O primeiro deu-se no Palco Vodafone.FM, ao som de Frankie Cosmos. De registo indie pop, com um toque de folk e dream pop aqui e acolá, a americana Greta Kline estreou-se finalmente em Portugal, enfeitiçando um público que se manifestava em boa quantidade.
Oscilando entre sintetizadores capazes de nos transportar para os nossos sonhos mais tranquilizantes, e de guitarras que nos remetem para o sabor agridoce da realidade, Greta Kline apresentou as mais polidas pérolas do seu recente Vessel, lançado este ano e que foi acolhido de braços abertos pela crítica. De braços abertos foi também a forma como o público de Paredes de Coura a acolheu, com a cantautora a salientar que o festival era “o único no mundo em que conseguimos tocar três canções seguidas com vocês a ouvi-las de forma silenciosa e atenta”.

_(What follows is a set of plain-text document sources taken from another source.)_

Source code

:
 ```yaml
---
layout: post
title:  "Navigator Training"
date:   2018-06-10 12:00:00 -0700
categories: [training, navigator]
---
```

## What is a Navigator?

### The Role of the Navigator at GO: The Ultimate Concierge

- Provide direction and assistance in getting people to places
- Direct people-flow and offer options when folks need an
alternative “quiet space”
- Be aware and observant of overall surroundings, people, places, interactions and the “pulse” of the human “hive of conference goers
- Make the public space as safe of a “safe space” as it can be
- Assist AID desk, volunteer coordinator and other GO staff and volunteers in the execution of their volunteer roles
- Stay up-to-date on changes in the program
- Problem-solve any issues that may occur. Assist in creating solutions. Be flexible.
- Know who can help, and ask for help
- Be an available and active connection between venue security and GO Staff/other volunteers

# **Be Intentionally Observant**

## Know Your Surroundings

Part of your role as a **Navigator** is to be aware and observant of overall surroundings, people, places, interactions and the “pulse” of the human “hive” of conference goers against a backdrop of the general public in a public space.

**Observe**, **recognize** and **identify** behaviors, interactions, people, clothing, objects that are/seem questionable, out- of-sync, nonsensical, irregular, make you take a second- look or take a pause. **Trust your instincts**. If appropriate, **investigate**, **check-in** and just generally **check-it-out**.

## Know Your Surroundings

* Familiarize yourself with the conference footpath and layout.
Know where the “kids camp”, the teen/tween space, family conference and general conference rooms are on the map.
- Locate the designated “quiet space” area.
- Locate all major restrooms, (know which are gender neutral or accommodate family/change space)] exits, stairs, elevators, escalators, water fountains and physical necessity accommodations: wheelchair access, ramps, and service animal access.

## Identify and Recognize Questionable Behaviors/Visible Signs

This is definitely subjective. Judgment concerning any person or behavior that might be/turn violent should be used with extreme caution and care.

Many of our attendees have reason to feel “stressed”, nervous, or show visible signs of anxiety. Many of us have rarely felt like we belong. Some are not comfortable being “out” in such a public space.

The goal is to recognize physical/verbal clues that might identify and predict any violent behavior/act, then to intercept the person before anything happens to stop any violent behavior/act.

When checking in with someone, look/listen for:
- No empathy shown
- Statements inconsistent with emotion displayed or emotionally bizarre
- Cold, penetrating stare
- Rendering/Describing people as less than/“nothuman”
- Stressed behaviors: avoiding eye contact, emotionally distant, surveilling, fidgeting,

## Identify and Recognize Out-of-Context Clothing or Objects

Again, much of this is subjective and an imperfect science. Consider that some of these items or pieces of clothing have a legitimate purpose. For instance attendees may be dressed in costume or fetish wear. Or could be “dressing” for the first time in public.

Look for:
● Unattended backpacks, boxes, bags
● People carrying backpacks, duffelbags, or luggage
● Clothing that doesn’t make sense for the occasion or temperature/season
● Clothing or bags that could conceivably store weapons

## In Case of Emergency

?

Após um longo período de cinco anos sem pisar palcos portugueses, os DIIV deram uma perninha na sua tournée para dar um concerto exclusivo em terras europeias, e o Vodafone Paredes de Coura foi o anfitrião de serviço.
Ainda à boleia de Is The Is Are, lançado em 2016 depois de um tumultuoso processo de gravação marcado por drogas e afins, o projeto liderado por um quase irreconhecível Zachary Cole Smith enfrentou uma ou outra lomba logo de início, em “Is The Is Are”, com uma corda a romper-se a meio e a levar uma quantidade considerável de tempo a ser trocada. Foi aqui que surgiu o grande calcanhar de Aquiles, e único entrave, do concerto dos DIIV: os extensos momentos mortos entre canções.
A partilha de histórias, as piadas entre a banda, a leitura de cartazes e dos sponsors do festival, o louvar à Super/Ultra Bock foram alguns dos momentos que deixaram a plateia com um sorriso nos lábios, mas não havia a necessidade de massacrar o assunto durante tanto tempo. De certo modo, os DIIV quase transpareceram um nervosinho miudinho em lidar com tanto público e com um timeslot relativamente extenso, pensamento este estranho de ser equacionado ou não tivesse a banda cerca de trinta temas e onde acabariam por tocar somente dez dos mesmos.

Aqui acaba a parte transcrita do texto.